Tokoname Kyusu teapots are typically unglazed on the inside, allowing the tannins in the tea to interact with the iron in the clay body, which is said to reduce astringency and highlight the sweetness of green teas. Another key feature are the perfectly fitting lids, which are ground into the body after firing in a technique known as Suriawase. Besides red and black, Tokoname wares also come in a variety of colours and finishes by mixing other pigmented clays or coating in Chara slip glaze, as well as traditional decorative techniques such as Yōhen (窯変) ombré and Mogake (藻掛け) "seaweed covering".


Ikomi 鋳込み

This Kyusu is made using the Ikomi method, also known as pressure or slip casting, where liquid clay, or slip, is poured into and shaped in a plaster mould. The process makes it possible to make complicated shapes and is suitable for producing larger quantities.

Yōhen 窯変

Written as “kiln change” Yōhen refers to the variations in colour and texture of ceramics that happen during firing. This technique is a feature in various Japanese pottery styles including Tokoname, Shino, Bizen and Tenmoku. Within Tokoname-yaki the two-tone ombré effect is often achieved by partially burying a red, oxidation-fired item in rice husks or ashes and refiring it in a reduction furnace, which will turn the exposed part black, while leaving the buried part red.

How to use

Since Tokoname Kyusu have relatively low porosity they are perfect for brewing all sorts of tea. Brewing methods will differ with each tea and personal preference, but the basic steps are outlined as follows:

  • Pour freshly boiled water into teacups or a Yuzamashi cooler to bring the temperature of the water down and warm up the cups you will be using. The hot water may also be used to warm the Kyusu before adding the tea leaves.
  • Make sure the Kyusu is empty before adding 1 to 3 heaped teaspoons of tea per person, depending on the type of tea and how strong you would like to make it.
  • Once the teacups are cool enough to handle or the water in the Yuzamashi has dropped to the required temperature – no higher than 80°C for Japanese green tea – then pour this water into the prepared Kyusu, making sure not to fill it to the brim but to about two thirds full.
  • Close the lid and allow the tea to steep for the recommended or desired time.
  • To pour from a side handle Kyusu, simply grip the handle and rest your thumb on the lid to secure it, then slowly pour a little tea into each of the cups and repeat until the Kyusu is emptied, this way everyone gets an even strength brew. At the end, firmly shake the Kyusu downwards to extract the very last drops.
  • If the tea is suitable for multiple infusions, repeat the brewing process again using water that is a little hotter with each round.
  • After the last infusion, discard the tea leaves, rinse and shake the Kyusu vigorously with warm water only until all the leaves have been washed out, then leave to dry naturally with the lid off.

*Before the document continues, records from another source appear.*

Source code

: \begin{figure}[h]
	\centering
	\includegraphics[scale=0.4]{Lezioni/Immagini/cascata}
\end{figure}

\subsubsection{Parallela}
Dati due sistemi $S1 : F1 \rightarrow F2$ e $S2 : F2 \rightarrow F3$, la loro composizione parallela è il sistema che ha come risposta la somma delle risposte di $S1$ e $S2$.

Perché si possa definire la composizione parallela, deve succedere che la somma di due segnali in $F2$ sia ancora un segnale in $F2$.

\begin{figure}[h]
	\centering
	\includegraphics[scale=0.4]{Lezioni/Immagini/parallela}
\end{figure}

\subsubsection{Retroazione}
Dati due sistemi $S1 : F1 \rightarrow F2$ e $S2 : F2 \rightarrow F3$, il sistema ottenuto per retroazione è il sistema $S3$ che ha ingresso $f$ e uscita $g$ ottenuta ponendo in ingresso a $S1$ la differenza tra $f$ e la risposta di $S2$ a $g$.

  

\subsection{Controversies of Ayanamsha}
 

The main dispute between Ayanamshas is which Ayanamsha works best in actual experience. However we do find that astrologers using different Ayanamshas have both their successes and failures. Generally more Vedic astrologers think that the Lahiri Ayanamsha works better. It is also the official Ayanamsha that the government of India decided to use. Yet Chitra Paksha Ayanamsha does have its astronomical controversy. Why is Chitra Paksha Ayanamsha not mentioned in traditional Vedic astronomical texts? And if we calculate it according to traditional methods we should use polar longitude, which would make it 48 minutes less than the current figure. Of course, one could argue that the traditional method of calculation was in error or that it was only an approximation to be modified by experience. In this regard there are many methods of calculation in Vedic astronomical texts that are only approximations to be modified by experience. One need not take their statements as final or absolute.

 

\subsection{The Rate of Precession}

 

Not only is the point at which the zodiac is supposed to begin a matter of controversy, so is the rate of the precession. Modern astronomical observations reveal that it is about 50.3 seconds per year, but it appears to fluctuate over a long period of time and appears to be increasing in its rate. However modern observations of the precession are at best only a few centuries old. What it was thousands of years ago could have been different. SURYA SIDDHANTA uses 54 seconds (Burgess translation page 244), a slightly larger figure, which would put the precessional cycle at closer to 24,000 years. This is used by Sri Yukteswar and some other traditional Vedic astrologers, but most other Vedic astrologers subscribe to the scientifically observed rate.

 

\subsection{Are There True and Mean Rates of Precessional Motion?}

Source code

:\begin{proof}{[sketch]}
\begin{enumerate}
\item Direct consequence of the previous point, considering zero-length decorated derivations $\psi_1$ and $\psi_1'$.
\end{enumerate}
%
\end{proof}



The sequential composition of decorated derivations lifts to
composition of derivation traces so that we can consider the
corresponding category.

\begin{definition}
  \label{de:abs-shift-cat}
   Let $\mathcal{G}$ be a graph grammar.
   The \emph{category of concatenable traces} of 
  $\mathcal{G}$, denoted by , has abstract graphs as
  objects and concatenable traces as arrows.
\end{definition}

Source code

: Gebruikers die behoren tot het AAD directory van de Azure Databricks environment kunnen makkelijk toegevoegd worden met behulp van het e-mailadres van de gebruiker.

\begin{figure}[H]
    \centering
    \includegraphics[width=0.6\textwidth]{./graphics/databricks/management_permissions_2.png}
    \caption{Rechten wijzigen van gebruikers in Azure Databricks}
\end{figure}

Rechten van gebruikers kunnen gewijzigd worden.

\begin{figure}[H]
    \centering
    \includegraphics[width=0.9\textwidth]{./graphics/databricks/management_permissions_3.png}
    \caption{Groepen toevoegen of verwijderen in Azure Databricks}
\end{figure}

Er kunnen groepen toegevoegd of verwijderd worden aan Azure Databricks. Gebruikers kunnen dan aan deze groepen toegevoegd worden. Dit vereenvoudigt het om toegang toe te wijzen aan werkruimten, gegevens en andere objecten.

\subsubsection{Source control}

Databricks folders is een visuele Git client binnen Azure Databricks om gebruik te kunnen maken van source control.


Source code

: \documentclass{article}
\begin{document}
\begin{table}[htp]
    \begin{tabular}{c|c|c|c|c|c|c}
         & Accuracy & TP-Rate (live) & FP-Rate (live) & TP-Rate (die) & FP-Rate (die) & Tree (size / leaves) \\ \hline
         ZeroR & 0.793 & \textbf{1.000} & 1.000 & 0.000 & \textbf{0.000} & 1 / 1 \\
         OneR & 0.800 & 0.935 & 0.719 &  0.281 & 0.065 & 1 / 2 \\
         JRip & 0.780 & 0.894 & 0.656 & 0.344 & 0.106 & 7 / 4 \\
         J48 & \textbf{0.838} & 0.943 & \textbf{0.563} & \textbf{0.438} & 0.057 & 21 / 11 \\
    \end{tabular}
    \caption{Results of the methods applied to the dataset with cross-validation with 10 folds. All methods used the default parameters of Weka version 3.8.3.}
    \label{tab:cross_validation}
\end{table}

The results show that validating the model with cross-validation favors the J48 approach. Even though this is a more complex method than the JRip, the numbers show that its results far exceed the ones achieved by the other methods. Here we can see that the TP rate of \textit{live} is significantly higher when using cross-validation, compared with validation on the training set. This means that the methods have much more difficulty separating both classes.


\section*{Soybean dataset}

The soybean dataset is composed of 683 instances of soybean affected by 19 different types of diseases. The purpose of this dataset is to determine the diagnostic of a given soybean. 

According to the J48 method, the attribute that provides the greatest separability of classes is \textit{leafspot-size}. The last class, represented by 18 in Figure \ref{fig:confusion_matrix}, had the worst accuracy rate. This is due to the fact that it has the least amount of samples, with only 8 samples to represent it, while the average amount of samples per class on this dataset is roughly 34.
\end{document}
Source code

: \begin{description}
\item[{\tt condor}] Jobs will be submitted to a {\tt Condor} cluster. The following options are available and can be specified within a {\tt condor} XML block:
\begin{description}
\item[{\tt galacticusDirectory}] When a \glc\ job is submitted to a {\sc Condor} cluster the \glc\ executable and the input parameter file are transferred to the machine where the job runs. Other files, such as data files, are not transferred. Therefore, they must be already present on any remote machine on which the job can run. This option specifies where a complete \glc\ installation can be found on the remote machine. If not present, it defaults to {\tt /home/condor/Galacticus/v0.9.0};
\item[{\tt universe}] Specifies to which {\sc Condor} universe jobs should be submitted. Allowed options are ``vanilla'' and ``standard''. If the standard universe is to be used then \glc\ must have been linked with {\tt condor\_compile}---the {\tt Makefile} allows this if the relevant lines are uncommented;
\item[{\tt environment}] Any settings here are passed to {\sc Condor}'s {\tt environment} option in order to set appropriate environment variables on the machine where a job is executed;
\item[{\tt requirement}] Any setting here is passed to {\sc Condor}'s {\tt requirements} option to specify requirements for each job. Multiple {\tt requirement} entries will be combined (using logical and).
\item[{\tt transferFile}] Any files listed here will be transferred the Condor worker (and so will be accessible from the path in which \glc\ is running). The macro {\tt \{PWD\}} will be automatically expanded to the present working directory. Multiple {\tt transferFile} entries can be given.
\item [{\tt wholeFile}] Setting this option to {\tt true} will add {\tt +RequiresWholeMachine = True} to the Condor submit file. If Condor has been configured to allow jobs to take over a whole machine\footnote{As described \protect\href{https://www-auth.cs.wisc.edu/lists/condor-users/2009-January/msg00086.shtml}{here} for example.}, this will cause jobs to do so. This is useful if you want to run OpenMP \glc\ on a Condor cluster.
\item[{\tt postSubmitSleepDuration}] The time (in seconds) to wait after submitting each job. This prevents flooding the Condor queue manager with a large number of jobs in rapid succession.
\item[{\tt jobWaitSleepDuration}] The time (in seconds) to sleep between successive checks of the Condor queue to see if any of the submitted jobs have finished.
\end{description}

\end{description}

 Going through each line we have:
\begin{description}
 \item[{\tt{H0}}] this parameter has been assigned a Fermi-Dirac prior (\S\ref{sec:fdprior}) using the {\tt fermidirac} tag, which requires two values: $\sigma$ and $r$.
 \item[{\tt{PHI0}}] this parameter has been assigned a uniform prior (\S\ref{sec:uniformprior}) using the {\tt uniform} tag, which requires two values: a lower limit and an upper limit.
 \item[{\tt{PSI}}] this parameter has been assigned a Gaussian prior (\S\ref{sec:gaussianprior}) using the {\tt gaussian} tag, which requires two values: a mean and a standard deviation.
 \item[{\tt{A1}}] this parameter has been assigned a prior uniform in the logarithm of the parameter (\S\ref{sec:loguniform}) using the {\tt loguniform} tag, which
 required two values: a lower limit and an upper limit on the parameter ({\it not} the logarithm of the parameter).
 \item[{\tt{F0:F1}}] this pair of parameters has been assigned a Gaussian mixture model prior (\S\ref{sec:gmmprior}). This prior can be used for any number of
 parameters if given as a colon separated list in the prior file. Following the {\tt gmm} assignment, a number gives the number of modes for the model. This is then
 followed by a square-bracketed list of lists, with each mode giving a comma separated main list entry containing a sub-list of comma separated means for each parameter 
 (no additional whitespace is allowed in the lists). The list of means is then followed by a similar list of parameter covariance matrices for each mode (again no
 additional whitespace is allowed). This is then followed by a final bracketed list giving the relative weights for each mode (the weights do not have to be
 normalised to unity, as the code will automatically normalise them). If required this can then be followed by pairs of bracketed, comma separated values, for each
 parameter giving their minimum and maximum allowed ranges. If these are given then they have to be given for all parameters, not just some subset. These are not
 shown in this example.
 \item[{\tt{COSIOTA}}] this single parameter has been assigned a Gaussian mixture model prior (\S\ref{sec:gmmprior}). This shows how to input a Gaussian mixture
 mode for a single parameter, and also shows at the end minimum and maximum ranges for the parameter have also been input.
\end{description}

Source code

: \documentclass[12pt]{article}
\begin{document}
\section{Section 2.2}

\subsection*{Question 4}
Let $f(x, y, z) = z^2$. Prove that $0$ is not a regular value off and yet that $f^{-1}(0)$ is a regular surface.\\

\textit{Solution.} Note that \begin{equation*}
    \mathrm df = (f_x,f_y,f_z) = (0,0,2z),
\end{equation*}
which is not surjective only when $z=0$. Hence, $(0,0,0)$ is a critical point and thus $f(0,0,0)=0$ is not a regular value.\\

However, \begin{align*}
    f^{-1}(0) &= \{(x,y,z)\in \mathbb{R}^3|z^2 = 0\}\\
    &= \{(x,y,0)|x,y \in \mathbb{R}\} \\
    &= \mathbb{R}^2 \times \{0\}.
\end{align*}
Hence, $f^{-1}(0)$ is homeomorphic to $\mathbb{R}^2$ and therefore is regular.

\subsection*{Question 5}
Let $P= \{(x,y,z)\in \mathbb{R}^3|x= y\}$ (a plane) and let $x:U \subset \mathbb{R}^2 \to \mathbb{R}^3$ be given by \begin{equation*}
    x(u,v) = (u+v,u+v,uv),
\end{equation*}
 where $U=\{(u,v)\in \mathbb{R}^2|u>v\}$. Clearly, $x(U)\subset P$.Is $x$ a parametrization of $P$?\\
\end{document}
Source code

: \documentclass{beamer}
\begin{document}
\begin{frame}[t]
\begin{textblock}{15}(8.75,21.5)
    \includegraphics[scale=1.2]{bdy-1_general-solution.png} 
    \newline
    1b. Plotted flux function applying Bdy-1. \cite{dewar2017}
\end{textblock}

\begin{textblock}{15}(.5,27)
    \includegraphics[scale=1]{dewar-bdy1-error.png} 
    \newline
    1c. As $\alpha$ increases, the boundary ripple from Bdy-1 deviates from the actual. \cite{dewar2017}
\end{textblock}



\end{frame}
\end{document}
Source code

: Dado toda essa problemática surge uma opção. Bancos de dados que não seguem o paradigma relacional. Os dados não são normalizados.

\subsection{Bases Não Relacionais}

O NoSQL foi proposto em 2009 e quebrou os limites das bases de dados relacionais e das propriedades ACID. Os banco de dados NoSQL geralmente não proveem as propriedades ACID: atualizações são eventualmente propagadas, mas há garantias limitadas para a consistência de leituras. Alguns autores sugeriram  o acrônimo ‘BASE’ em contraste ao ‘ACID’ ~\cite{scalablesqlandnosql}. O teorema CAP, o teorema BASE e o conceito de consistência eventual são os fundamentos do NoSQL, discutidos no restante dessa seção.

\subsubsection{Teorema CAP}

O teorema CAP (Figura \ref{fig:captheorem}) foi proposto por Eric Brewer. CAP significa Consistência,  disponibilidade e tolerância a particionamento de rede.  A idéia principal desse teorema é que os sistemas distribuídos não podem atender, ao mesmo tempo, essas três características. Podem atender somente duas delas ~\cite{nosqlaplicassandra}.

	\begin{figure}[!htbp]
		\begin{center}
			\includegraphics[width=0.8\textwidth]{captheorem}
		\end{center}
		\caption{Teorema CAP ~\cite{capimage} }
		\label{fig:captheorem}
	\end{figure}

Unglazed teapots should be washed by hand with warm water only, without any washing-up liquid, which could get absorbed by the porous clay. The outside of the teapot may be cleaned with a soft cloth, but the inside should only be rinsed with warm water to ensure the patina stays intact. Always leave to air dry naturally with the lid off, the exterior may be dried with a towel. Do not put in the dishwasher, microwave or oven. If tea leaves get trapped in the strainer, brush away with a soft brush. Hard water may cause limescale deposits to develop, in which case rinse with soft bottled water, then wipe with a soft cloth.